### Note
* Instructions have been included for each segment. You do not have to follow them exactly, but they are included to help you think through the steps.

In [None]:
# Dependencies and Setup
import pandas as pd

# File to Load (Remember to Change These)
file_to_load = "Resources/purchase_data.csv"

# Read Purchasing File and store into Pandas data frame
purchase_data = pd.read_csv(file_to_load,encoding="ISO-8859-1")

## Player Count

* Display the total number of players


In [None]:
#get unique purchase data based on SN
purchase_data_unique=purchase_data["SN"].unique()
#count the unique SN
count=len(purchase_data_unique)
#build the dataframe
total_players=pd.DataFrame({"Total Players": [count]})
total_players


## Purchasing Analysis (Total)

* Run basic calculations to obtain number of unique items, average price, etc.

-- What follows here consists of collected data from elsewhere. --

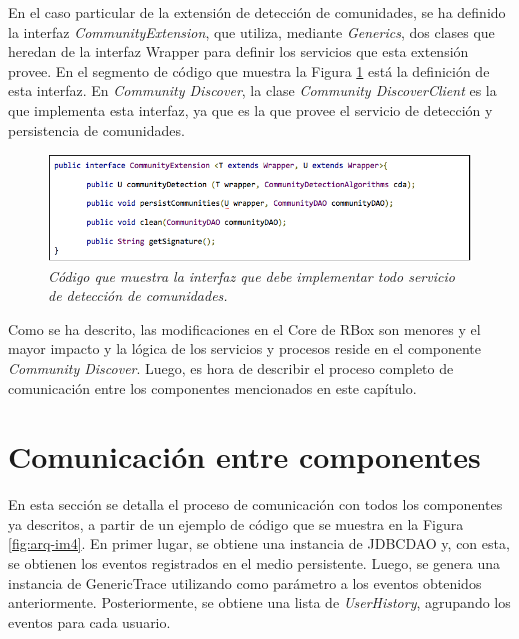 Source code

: En el caso particular de la extensión de detección de comunidades, se ha definido la interfaz \textit{CommunityExtension}, que utiliza, mediante \textit{Generics}, dos clases que heredan de la interfaz Wrapper para definir los servicios que esta extensión provee. En el segmento de código que muestra la Figura \ref{fig:arq-im3} está la definición de esta interfaz. En \textit{Community Discover}, la clase \textit{Community Discover}\textit{Client} es la que implementa esta interfaz, ya que es la que provee el servicio de detección y persistencia de comunidades.

\begin{figure}[H]
  \centering
  \includegraphics[scale=.6]{images/Figura4-3}
  \caption{\em Código que muestra la interfaz que debe implementar todo servicio de detección de comunidades.}
  \label{fig:arq-im3}
\end{figure}

Como se ha descrito, las modificaciones en el Core de RBox son menores y el mayor impacto y la lógica de los servicios y procesos reside en el componente \textit{Community Discover}. Luego, es hora de describir el proceso completo de comunicación entre los componentes mencionados en este capítulo.

\section{Comunicación entre componentes}

En esta sección se detalla el proceso de comunicación con todos los componentes ya descritos, a partir de un ejemplo de código que se muestra en la Figura \ref{fig:arq-im4}. En primer lugar, se obtiene una instancia de JDBCDAO y, con esta, se obtienen los eventos registrados en el medio persistente. Luego, se genera una instancia de GenericTrace utilizando como parámetro a los eventos obtenidos anteriormente. Posteriormente, se obtiene una lista de \textit{UserHistory}, agrupando los eventos para cada usuario.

* Create a summary data frame to hold the results


* Optional: give the displayed data cleaner formatting


* Display the summary data frame


In [None]:
#get unique number of purchase data based on Item Name
number_of_unique_items=len(purchase_data["Item Name"].unique())
#get mean of price
average_price=round(purchase_data["Price"].mean(),2)
#get number of purchase ID of purchase_data
number_of_purchases=len(purchase_data["Purchase ID"])
#get sum of price of purchase_data
total_revenue=purchase_data["Price"].sum()
#build the dataframe
purchasing_analysis=pd.DataFrame({"Number of Unique Items":[number_of_unique_items], "Average Price":"$"+str(average_price),"Number of Purchases": [number_of_purchases], "Total Revenue": [total_revenue]})
#format the total revenue
purchasing_analysis["Total Revenue"]=purchasing_analysis["Total Revenue"].map("${:,.2f}".format)

purchasing_analysis

## Gender Demographics

* Percentage and Count of Male Players


* Percentage and Count of Female Players


* Percentage and Count of Other / Non-Disclosed




In [None]:
#drop duplicates of SN in purchase_data
clean_data=purchase_data.drop_duplicates(subset="SN")
#get counts of gender
clean_data.count()
gender_counts=clean_data["Gender"].value_counts()
#get percentile of counts of gender
gender_percentage=(clean_data["Gender"].value_counts(normalize=True))
#concat two data
df=pd.concat([gender_counts,gender_percentage],axis=1)
#rename the columns
df.columns=["Total Count","Percentage of Players"]
#format the percentage of players
df["Percentage of Players"]=df["Percentage of Players"].multiply(100)
df["Percentage of Players"]=df["Percentage of Players"].map("{:.2f}%".format)
df


## Purchasing Analysis (Gender)

* Run basic calculations to obtain purchase count, avg. purchase price, avg. purchase total per person etc. by gender




* Create a summary data frame to hold the results


* Optional: give the displayed data cleaner formatting


* Display the summary data frame

In [None]:
#group purchase_data by gender
gender_group=purchase_data.groupby(["Gender"])
#get the mean
purchasing_analysis_gender_mean=gender_group.mean()
df2=purchasing_analysis_gender_mean[["Price"]]
#get the sum
purchasing_analysis_gender_sum=gender_group.sum()
df3=purchasing_analysis_gender_sum[["Price"]]
#get the count
purchasing_analysis_gender_count=gender_group.count()
df4=purchasing_analysis_gender_count[["Price"]]
#concat the mean,sum, and count data
df5=pd.concat([df4,df2,df3],axis=1)
#rename the columns 
df5.columns=["Purchase Count","Average Purchase Price","Total Purchase Value"]
#get the average total purchase per person
average_total_purchase_per_person=df5[["Total Purchase Value"]].div(df["Total Count"],axis=0)
#concat the average total purchase per person with other dataframes
df1=pd.concat([df5,average_total_purchase_per_person],axis=1)

#rename the columns
df1.columns=["Purchase Count", "Average Purchase Price","Total Purchase Value","Avg Total Purchase per Person"]
#format the data display
df1["Average Purchase Price"]=df1["Average Purchase Price"].map("${:.2f}".format)
df1["Total Purchase Value"]=df1["Total Purchase Value"].map("${:,.2f}".format)
df1["Avg Total Purchase per Person"]=df1["Avg Total Purchase per Person"].map("${:.2f}".format)
df1


## Age Demographics

* Establish bins for ages


* Categorize the existing players using the age bins. Hint: use pd.cut()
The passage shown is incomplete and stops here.